Some of the accomplishments include:

  • In 2022, she founded (Manager) the Canadian Multicultural Centre (NCMC). NCMC is a non-profit organization based in Etobicoke Center that produces programs and cultural festivals to enhance Canada’s ethnic diversity and multiculturalism. NCMC emphasizes and promotes Canadian ethnic pluralism at the local and national levels of the country. 
  • In 2017, she founded NEBO TV Canada. Her online television NEBO TV) was inspired and birthed by an organization she founded at York University called Immigrant Women’s Alliance (IWA) in 2015. She has used the platform to document research-based documentaries about Africa and Canada. The Edo Language Day event she hosted in Toronto, in partnership with the University of Toronto and other parts of the world this year, was impactful as it brought awareness to many indigenous people worldwide on the importance of preserving their languages and how language relates to their cultural identity. 
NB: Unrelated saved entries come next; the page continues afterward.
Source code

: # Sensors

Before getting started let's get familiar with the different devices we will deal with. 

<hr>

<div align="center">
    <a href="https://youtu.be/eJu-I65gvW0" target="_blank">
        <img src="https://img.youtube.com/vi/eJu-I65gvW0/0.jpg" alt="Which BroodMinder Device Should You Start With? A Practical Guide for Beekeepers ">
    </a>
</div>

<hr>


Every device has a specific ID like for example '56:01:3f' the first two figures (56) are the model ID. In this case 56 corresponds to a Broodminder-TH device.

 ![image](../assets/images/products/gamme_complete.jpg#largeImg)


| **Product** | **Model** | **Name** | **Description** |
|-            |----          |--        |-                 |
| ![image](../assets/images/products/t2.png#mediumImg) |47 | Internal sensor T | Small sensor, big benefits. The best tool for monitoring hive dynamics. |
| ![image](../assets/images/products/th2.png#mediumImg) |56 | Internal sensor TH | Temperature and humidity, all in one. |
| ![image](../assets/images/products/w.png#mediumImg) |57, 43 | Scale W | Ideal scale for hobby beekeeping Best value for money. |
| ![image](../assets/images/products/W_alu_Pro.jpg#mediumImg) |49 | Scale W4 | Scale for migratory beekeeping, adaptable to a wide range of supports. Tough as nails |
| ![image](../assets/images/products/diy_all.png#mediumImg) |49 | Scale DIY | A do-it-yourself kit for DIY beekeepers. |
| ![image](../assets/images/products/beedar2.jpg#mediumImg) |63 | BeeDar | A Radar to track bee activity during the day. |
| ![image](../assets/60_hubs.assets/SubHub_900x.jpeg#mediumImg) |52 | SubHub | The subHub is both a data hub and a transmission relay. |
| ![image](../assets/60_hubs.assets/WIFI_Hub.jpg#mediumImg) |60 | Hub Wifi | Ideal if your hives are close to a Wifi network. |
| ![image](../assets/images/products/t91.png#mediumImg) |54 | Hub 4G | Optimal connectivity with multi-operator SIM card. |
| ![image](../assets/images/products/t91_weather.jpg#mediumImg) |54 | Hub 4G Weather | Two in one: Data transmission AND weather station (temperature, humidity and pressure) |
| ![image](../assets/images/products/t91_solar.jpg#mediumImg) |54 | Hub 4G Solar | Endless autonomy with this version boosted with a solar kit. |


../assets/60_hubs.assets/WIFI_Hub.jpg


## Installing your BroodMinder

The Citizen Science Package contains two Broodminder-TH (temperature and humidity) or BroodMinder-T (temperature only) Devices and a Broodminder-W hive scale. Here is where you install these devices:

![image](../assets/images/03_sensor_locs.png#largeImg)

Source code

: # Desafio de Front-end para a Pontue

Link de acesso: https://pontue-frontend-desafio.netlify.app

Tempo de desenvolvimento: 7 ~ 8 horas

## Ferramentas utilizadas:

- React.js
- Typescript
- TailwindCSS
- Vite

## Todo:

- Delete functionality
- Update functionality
  • In 2022, Nekpen made history when she initiated the Edo Language Day Worldwide. The Edo Language Day initiative is her response to the warning by the United Nations over the extinction of Indigenous languages worldwide. It has been estimated that at least 50 percent of today’s spoken languages will be extinct or seriously endangered by 2100. Edo language is not exempted from the list of Indigenous languages that are gradually becoming extinct. Nekpen declared Edo Language Day Worldwide at the first Edo Language Seminar she organized on NEBO TV on August 13th, 2022. Nekpen hosted the first Edo Language Day Worldwide event at the Univerity of Toronto in Toronto and four other locations worldwide this year.  
  • In 2023, Nekpen was appointed the Toronto Chapter Lead for the Canadian Black Chamber of Commerce.
  • From 2021 to 2023, She served as the Assistant Secretary of the Nigerian Canadian Association (GTA).
  • In 2015, she founded the Immigrant Women’s Alliance and was the president from 2015 to 2019. 
  • From 2021 till today, she has authored three books:
  • In 2023, she was appointed the Diaspora African Konnect (DAK) lead researcher (an international organization in the United Kingdom).
  • In 2022, she set up a committee (Benin Artifacts Restitution) to oversee and campaign for the restitution of Benin Cultural Artifacts that were looted from Benin by the British colonists in 1897.